Operators Module Description#

Brief description#

Most of the functions that are evaluated by QueryCompiler can be categorized into one of the patterns: Map, TreeReduce, Binary, Reduce, etc., called core operators. The modin.core.dataframe.algebra module provides templates to easily build such types of functions. These templates are supposed to be used at the QueryCompiler level since each built function accepts and returns QueryCompiler.

High-Level Module Overview#

Each template class implements a register method, which takes functions to apply and instantiate the related template. Functions that are passed to register will be executed against converted to pandas and preprocessed in a template-specific way partition, so the function would take one of the pandas object: pandas.DataFrame, pandas.Series or pandas.DataFrameGroupbyObject.

Note

Currently, functions that are built in that way are supported only in a pandas storage format (i.e. can be used only in PandasQueryCompiler).

Algebra module provides templates for this type of function:

Map operator#

Uniformly apply a function argument to each partition in parallel. Note: map function should not change the shape of the partitions.

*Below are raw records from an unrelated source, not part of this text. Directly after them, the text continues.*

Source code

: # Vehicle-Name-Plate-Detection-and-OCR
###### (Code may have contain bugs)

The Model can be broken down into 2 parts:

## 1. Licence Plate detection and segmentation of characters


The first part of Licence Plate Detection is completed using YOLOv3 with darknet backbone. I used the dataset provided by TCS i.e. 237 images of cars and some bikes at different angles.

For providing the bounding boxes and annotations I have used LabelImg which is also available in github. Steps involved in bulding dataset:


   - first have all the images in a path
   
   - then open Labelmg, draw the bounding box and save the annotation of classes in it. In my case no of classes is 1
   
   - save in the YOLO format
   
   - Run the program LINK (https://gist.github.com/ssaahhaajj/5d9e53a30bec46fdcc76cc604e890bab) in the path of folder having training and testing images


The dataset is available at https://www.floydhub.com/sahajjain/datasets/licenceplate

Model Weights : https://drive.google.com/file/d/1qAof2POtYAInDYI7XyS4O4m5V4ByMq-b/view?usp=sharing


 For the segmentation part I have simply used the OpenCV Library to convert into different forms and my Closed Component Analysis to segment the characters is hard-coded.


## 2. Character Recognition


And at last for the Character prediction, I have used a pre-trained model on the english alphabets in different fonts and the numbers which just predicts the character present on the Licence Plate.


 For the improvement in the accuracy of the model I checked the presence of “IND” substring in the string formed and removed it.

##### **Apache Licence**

class modin.core.dataframe.algebra.map.Map#

Builder class for Map operator.

classmethod apply(df, func, func_args=None, func_kwargs=None, **kwargs)#

Apply a function to a Modin DataFrame using the operators scheme.

Parameters

df (modin.pandas.DataFrame or modin.pandas.Series) – DataFrame object to apply the operator against.
func (callable(pandas.DataFrame, *args, **kwargs) -> pandas.DataFrame) – A function to apply.
func_args (tuple, optional) – Positional arguments to pass to the func.
func_kwargs (dict, optional) – Keyword arguments to pass to the func.
**kwargs (dict) – Aditional arguments to pass to the cls.register().

Return type

return_type

classmethod register(function, *call_args, **call_kwds)#

Build Map operator that will be performed across each partition.

Parameters

function (callable(pandas.DataFrame) -> pandas.DataFrame) – Function that will be applied to the each partition. Function takes pandas.DataFrame and returns pandas.DataFrame of the same shape.
*call_args (args) – Args that will be passed to the returned function.
**call_kwds (kwargs) – Kwargs that will be passed to the returned function.

Returns

Function that takes query compiler and executes map function.

Return type

callable

Reduce operator#

Applies an argument function that reduces each column or row on the specified axis into a scalar, but requires knowledge about the whole axis. Be aware that providing this knowledge may be expensive because the execution engine has to concatenate partitions along the specified axis. Also, note that the execution engine expects that the reduce function returns a one dimensional frame.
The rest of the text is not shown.